The Indiana Commission for Higher Education awarded $5 million to approved intermediaries to increase their capacity to strengthen connections between students and schools with employers and post-secondary institutions, officials announced Monday. One of the recipients was Aspire, the county’s chamber of commerce, which received $224,000.

The one-time Intermediary Capacity Building grant was created in 2023 by the Indiana General Assembly to advance “priority areas” within last year’s House Enrolled Act 1002, which expanded workforce development efforts within schools by making high school curricula more career-centered. Grant recipients will ensure Hoosier students are aware of and prepared for high-quality careers and educational pathways beyond high school, Indiana Commissioner for Higher Education Chris Lowery said in a news release.

Recipients are required to use the funds to expand access to one or more of the following programs created by HEA 1002: Career Scholarship Accounts, Career Discovery Meetings, Career Coaching and Navigation Grant Recipients. The grant period is from Dec. 1, 2023, to June 30, 2025, according to a news release.

Aspire applied for the grant because it fits in with their efforts to strengthen connections between students, schools and employers through their School to Work program. The chamber also has a School to Work specialist whose job is to connect businesses to classrooms and students to career exposure opportunities, said Amanda Rubadue, vice president of economic development for Aspire.
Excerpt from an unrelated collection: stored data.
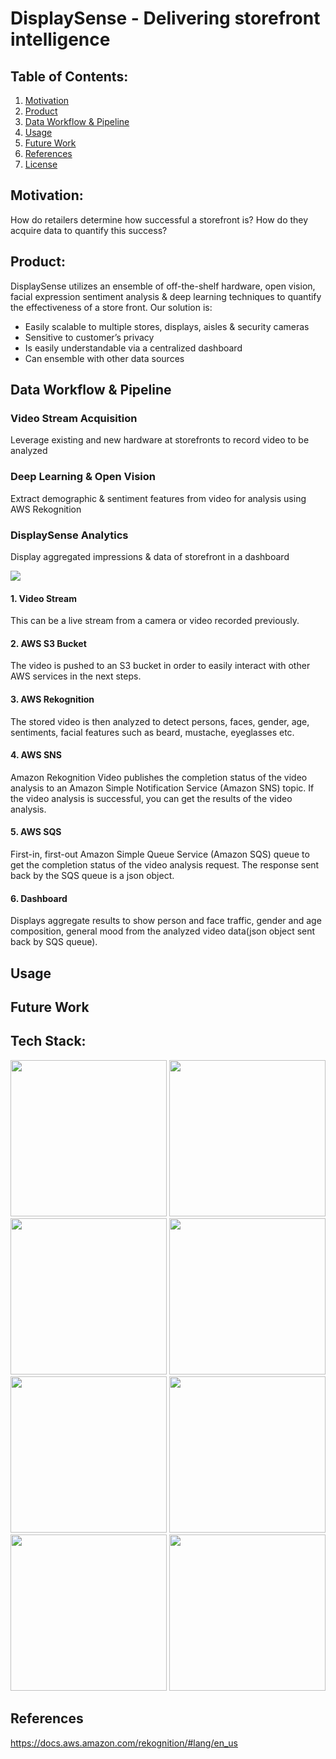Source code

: # DisplaySense - Delivering storefront intelligence

## Table of Contents:
1. [Motivation](#motivation)
2. [Product](#product)
3. [Data Workflow & Pipeline](#data-workflow-&-pipeline)
4. [Usage](#usage)
5. [Future Work](#future-work)
6. [References](#references)
7. [License](https://github.com/drunkONdata/storefront_analytics/blob/master/LICENSE)

## Motivation:
How do retailers determine how successful a storefront is? How do they acquire data to quantify this success? 

## Product:
DisplaySense utilizes an ensemble of off-the-shelf hardware, open vision, facial expression sentiment analysis & deep learning techniques to quantify the effectiveness of a store front. Our solution is:
* Easily scalable to multiple stores, displays, aisles & security cameras
* Sensitive to customer’s privacy
* Is easily understandable via a centralized dashboard
* Can ensemble with other data sources

## Data Workflow & Pipeline

### Video Stream Acquisition
Leverage existing and new hardware at storefronts to record video to be analyzed

### Deep Learning & Open Vision
Extract demographic & sentiment features from video for analysis using AWS Rekognition

### DisplaySense Analytics
Display aggregated impressions & data of storefront in a dashboard

![](https://i.imgur.com/d7tk2dS.png)

#### 1. Video Stream
This can be a live stream from a camera or video recorded previously.

#### 2. AWS S3 Bucket
The video is pushed to an S3 bucket in order to easily interact with other AWS services in the next steps.

#### 3. AWS Rekognition
The stored video is then analyzed to detect persons, faces, gender, age, sentiments, facial features such as beard, mustache, eyeglasses etc.

#### 4. AWS SNS
Amazon Rekognition Video publishes the completion status of the video analysis to an Amazon Simple Notification Service (Amazon SNS) topic. If the video analysis is successful, you can get the results of the video analysis.

#### 5. AWS SQS
First-in, first-out Amazon Simple Queue Service (Amazon SQS) queue to get the completion status of the video analysis request. The response sent back by the SQS queue is a json object.

#### 6. Dashboard
Displays aggregate results to show person and face traffic, gender and age composition, general mood from the analyzed video data(json object sent back by SQS queue).



## Usage



## Future Work


## Tech Stack:
<p align="center">
<img src="https://www.python.org/static/community_logos/python-logo-master-v3-TM.png" width="250">
<img src="https://upload.wikimedia.org/wikipedia/commons/1/1a/NumPy_logo.svg" width="250">
<img src="https://pandas.pydata.org/_static/pandas_logo.png" width="250">
<img src="https://cdn-images-1.medium.com/max/1600/1*AD9ZSLXKAhZ-_WomszsmPg.png" width="250">
<img src="https://camo.githubusercontent.com/630f51296667710aa4dd5959ec5cbc9c03bd48ac/687474703a2f2f7777772e6168612e696f2f6173736574732f6769746875622e37343333363932636162626661313332663334616462303334653739303966612e706e67" width="250">
<img src="http://flask.pocoo.org/static/logo/flask.png" width="250">
<img src="https://upload.wikimedia.org/wikipedia/commons/3/32/OpenCV_Logo_with_text_svg_version.svg" width="250">
<img src="https://blog.f1000.com/wp-content/uploads/2017/07/logo.png" width="250"> 
</p>


## References
https://docs.aws.amazon.com/rekognition/#lang/en_us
“This really fit in well with the relationships that we’ve developed with the schools with the businesses and getting students connected into those career exposure opportunities,” Rubadue said.

The School to Work program, which launched in 2022, connects students with employers by allowing them to engage with each other and giving students opportunities to tour companies where they could end up interning or working for. Chamber officials also work with teachers and counselors who could expose students to more local job and career opportunities, with school staff members being given the opportunity to go on teacher field trips to employers.

“It allows us to further partner with our schools to help support the state’s goals of career exposure for our students,” she said.

Aspire will act as a connector for the Career Scholarship Accounts and Career Coaching and Navigation, but the area where they will be bringing “the most value” for schools is for the Career Discovery Meetings, Rubadue said.

All junior and senior students are required to have a 30-minute meeting with either a post-secondary educational institution, an intermediary, an employer or a labor organization to learn about potential careers. These meetings can only have up to five students at a time and must be during school hours, she said.

These efforts are important because there is a need to ensure that the students who grow up in Johnson County stay in the county once they graduate and get a career. Students need to know there are cool local opportunities for them career-wise after they graduate high school and college, Rubadue said.

“Through our work, in conversations that we’ve had with teachers and counselors, students have a pretty narrow view of what is available, different careers that are available,” she said. “So we want to just be able to expand their expand their understanding of the cool jobs that we have here in Johnson County.”